━━━ Data to process ━━━
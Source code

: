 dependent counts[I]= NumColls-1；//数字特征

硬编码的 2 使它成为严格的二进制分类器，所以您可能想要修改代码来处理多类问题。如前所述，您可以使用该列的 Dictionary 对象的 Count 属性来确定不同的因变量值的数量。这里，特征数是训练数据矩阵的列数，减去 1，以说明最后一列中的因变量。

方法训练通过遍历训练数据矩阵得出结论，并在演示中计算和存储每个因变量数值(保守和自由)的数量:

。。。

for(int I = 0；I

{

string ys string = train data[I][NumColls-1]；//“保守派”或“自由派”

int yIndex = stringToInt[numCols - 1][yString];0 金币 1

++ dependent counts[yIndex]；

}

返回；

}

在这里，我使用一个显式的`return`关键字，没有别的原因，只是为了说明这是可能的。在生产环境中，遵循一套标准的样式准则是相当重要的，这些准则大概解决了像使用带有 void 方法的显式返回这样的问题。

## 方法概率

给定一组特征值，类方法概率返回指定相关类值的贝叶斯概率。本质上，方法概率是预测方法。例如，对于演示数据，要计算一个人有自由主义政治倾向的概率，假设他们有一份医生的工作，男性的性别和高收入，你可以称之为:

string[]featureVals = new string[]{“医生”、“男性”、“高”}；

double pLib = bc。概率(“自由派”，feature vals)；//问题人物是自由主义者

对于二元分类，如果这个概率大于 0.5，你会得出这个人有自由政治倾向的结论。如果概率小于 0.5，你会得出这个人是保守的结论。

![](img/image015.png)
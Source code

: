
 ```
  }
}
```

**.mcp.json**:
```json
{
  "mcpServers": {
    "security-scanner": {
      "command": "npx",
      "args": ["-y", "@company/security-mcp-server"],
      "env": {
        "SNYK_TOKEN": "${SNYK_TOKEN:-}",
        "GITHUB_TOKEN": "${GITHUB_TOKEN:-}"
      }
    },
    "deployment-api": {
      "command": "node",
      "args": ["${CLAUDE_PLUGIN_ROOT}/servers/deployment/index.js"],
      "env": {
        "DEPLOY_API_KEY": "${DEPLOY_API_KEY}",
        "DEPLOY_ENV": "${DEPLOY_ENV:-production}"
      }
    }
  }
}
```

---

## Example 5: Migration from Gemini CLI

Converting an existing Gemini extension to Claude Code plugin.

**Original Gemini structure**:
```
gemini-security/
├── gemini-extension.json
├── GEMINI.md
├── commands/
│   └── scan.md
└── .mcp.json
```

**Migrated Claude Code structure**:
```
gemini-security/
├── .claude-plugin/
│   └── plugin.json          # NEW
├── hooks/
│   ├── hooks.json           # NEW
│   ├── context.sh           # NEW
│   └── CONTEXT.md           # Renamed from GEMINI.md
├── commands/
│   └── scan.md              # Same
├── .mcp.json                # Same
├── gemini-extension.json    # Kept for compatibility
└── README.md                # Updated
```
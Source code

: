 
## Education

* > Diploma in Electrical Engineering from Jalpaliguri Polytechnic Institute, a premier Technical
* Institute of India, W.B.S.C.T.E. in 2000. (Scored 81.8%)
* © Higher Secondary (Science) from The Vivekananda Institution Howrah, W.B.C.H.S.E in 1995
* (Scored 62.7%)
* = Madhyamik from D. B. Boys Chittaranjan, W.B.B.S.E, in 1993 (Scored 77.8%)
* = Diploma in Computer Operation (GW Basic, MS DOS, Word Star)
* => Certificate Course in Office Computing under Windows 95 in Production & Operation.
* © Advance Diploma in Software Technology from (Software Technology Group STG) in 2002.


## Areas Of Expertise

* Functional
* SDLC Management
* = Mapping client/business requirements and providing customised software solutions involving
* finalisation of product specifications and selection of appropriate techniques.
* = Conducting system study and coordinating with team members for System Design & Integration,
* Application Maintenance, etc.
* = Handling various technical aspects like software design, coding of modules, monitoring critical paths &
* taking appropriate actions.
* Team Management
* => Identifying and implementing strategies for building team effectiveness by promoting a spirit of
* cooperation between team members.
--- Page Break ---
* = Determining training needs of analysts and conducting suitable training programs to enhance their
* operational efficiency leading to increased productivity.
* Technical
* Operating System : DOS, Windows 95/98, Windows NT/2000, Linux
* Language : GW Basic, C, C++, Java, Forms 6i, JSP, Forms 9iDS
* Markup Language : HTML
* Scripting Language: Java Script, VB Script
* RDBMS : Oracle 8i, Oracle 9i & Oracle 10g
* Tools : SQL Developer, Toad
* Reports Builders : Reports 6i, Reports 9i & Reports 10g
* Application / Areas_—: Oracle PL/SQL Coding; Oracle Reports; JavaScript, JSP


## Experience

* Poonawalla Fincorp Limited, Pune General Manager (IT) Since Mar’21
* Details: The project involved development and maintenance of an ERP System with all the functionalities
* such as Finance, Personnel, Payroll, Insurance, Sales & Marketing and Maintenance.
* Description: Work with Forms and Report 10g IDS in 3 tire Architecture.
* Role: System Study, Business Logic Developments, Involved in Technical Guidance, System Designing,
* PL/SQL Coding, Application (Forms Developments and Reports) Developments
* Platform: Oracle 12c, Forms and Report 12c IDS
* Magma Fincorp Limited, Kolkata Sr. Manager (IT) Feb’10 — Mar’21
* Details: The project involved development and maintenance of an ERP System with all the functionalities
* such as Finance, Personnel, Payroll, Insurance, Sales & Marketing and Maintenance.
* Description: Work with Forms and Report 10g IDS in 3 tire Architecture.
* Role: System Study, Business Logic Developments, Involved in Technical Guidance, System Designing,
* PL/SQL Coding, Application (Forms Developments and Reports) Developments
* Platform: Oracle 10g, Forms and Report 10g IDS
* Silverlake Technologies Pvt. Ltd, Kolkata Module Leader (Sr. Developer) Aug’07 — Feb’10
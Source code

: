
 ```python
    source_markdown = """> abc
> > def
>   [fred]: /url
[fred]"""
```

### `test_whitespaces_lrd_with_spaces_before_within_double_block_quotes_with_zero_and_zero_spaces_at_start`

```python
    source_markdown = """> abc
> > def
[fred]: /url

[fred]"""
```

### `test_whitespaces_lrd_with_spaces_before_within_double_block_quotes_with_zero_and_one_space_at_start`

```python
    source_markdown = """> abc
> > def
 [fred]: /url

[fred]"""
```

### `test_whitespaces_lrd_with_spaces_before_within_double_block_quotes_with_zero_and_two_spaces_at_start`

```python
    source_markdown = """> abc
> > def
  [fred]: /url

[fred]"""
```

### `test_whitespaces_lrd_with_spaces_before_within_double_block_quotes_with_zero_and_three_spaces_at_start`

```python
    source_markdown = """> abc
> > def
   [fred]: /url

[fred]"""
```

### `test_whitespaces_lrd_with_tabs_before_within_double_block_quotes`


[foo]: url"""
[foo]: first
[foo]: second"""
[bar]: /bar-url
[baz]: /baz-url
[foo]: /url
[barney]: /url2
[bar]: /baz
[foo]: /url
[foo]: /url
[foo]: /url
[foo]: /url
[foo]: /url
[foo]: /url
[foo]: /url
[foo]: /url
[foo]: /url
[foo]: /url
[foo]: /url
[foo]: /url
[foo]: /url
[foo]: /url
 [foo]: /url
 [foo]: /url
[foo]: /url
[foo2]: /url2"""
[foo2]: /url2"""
━━━
** Problem **
Please make the answer a complete, exact reproduction of the records.

** Answer for this exercise **
Source code

: dependent counts[I]= NumColls-1；//数字特征

硬编码的 2 使它成为严格的二进制分类器，所以您可能想要修改代码来处理多类问题。如前所述，您可以使用该列的 Dictionary 对象的 Count 属性来确定不同的因变量值的数量。这里，特征数是训练数据矩阵的列数，减去 1，以说明最后一列中的因变量。

方法训练通过遍历训练数据矩阵得出结论，并在演示中计算和存储每个因变量数值(保守和自由)的数量:

。。。

for(int I = 0；I

{

string ys string = train data[I][NumColls-1]；//“保守派”或“自由派”

int yIndex = stringToInt[numCols - 1][yString];0 金币 1

++ dependent counts[yIndex]；

}

返回；

}

在这里，我使用一个显式的`return`关键字，没有别的原因，只是为了说明这是可能的。在生产环境中，遵循一套标准的样式准则是相当重要的，这些准则大概解决了像使用带有 void 方法的显式返回这样的问题。

## 方法概率

给定一组特征值，类方法概率返回指定相关类值的贝叶斯概率。本质上，方法概率是预测方法。例如，对于演示数据，要计算一个人有自由主义政治倾向的概率，假设他们有一份医生的工作，男性的性别和高收入，你可以称之为:

string[]featureVals = new string[]{“医生”、“男性”、“高”}；

double pLib = bc。概率(“自由派”，feature vals)；//问题人物是自由主义者

对于二元分类，如果这个概率大于 0.5，你会得出这个人有自由政治倾向的结论。如果概率小于 0.5，你会得出这个人是保守的结论。

![](img/image015.png)
Source code

:
 ```
  }
}
```

**.mcp.json**:
```json
{
  "mcpServers": {
    "security-scanner": {
      "command": "npx",
      "args": ["-y", "@company/security-mcp-server"],
      "env": {
        "SNYK_TOKEN": "${SNYK_TOKEN:-}",
        "GITHUB_TOKEN": "${GITHUB_TOKEN:-}"
      }
    },
    "deployment-api": {
      "command": "node",
      "args": ["${CLAUDE_PLUGIN_ROOT}/servers/deployment/index.js"],
      "env": {
        "DEPLOY_API_KEY": "${DEPLOY_API_KEY}",
        "DEPLOY_ENV": "${DEPLOY_ENV:-production}"
      }
    }
  }
}
```

---

## Example 5: Migration from Gemini CLI

Converting an existing Gemini extension to Claude Code plugin.

**Original Gemini structure**:
```
gemini-security/
├── gemini-extension.json
├── GEMINI.md
├── commands/
│   └── scan.md
└── .mcp.json
```

**Migrated Claude Code structure**:
```
gemini-security/
├── .claude-plugin/
│   └── plugin.json          # NEW
├── hooks/
│   ├── hooks.json           # NEW
│   ├── context.sh           # NEW
│   └── CONTEXT.md           # Renamed from GEMINI.md
├── commands/
│   └── scan.md              # Same
├── .mcp.json                # Same
├── gemini-extension.json    # Kept for compatibility
└── README.md                # Updated
```
Source code

: 
## Education

* > Diploma in Electrical Engineering from Jalpaliguri Polytechnic Institute, a premier Technical
* Institute of India, W.B.S.C.T.E. in 2000. (Scored 81.8%)
* © Higher Secondary (Science) from The Vivekananda Institution Howrah, W.B.C.H.S.E in 1995
* (Scored 62.7%)
* = Madhyamik from D. B. Boys Chittaranjan, W.B.B.S.E, in 1993 (Scored 77.8%)
* = Diploma in Computer Operation (GW Basic, MS DOS, Word Star)
* => Certificate Course in Office Computing under Windows 95 in Production & Operation.
* © Advance Diploma in Software Technology from (Software Technology Group STG) in 2002.


## Areas Of Expertise

* Functional
* SDLC Management
* = Mapping client/business requirements and providing customised software solutions involving
* finalisation of product specifications and selection of appropriate techniques.
* = Conducting system study and coordinating with team members for System Design & Integration,
* Application Maintenance, etc.
* = Handling various technical aspects like software design, coding of modules, monitoring critical paths &
* taking appropriate actions.
* Team Management
* => Identifying and implementing strategies for building team effectiveness by promoting a spirit of
* cooperation between team members.
--- Page Break ---
* = Determining training needs of analysts and conducting suitable training programs to enhance their
* operational efficiency leading to increased productivity.
* Technical
* Operating System : DOS, Windows 95/98, Windows NT/2000, Linux
* Language : GW Basic, C, C++, Java, Forms 6i, JSP, Forms 9iDS
* Markup Language : HTML
* Scripting Language: Java Script, VB Script
* RDBMS : Oracle 8i, Oracle 9i & Oracle 10g
* Tools : SQL Developer, Toad
* Reports Builders : Reports 6i, Reports 9i & Reports 10g
* Application / Areas_—: Oracle PL/SQL Coding; Oracle Reports; JavaScript, JSP


## Experience

* Poonawalla Fincorp Limited, Pune General Manager (IT) Since Mar’21
* Details: The project involved development and maintenance of an ERP System with all the functionalities
* such as Finance, Personnel, Payroll, Insurance, Sales & Marketing and Maintenance.
* Description: Work with Forms and Report 10g IDS in 3 tire Architecture.
* Role: System Study, Business Logic Developments, Involved in Technical Guidance, System Designing,
* PL/SQL Coding, Application (Forms Developments and Reports) Developments
* Platform: Oracle 12c, Forms and Report 12c IDS
* Magma Fincorp Limited, Kolkata Sr. Manager (IT) Feb’10 — Mar’21
* Details: The project involved development and maintenance of an ERP System with all the functionalities
* such as Finance, Personnel, Payroll, Insurance, Sales & Marketing and Maintenance.
* Description: Work with Forms and Report 10g IDS in 3 tire Architecture.
* Role: System Study, Business Logic Developments, Involved in Technical Guidance, System Designing,
* PL/SQL Coding, Application (Forms Developments and Reports) Developments
* Platform: Oracle 10g, Forms and Report 10g IDS
* Silverlake Technologies Pvt. Ltd, Kolkata Module Leader (Sr. Developer) Aug’07 — Feb’10
Source code

:
 ```python
    source_markdown = """> abc
> > def
>   [fred]: /url
[fred]"""
```

### `test_whitespaces_lrd_with_spaces_before_within_double_block_quotes_with_zero_and_zero_spaces_at_start`

```python
    source_markdown = """> abc
> > def
[fred]: /url

[fred]"""
```

### `test_whitespaces_lrd_with_spaces_before_within_double_block_quotes_with_zero_and_one_space_at_start`

```python
    source_markdown = """> abc
> > def
 [fred]: /url

[fred]"""
```

### `test_whitespaces_lrd_with_spaces_before_within_double_block_quotes_with_zero_and_two_spaces_at_start`

```python
    source_markdown = """> abc
> > def
  [fred]: /url

[fred]"""
```

### `test_whitespaces_lrd_with_spaces_before_within_double_block_quotes_with_zero_and_three_spaces_at_start`

```python
    source_markdown = """> abc
> > def
   [fred]: /url

[fred]"""
```

### `test_whitespaces_lrd_with_tabs_before_within_double_block_quotes`


[foo]: url"""
[foo]: first
[foo]: second"""
[bar]: /bar-url
[baz]: /baz-url
[foo]: /url
[barney]: /url2
[bar]: /baz
[foo]: /url
[foo]: /url
[foo]: /url
[foo]: /url
[foo]: /url
[foo]: /url
[foo]: /url
[foo]: /url
[foo]: /url
[foo]: /url
[foo]: /url
[foo]: /url
[foo]: /url
[foo]: /url
 [foo]: /url
 [foo]: /url
[foo]: /url
[foo2]: /url2"""
[foo2]: /url2"""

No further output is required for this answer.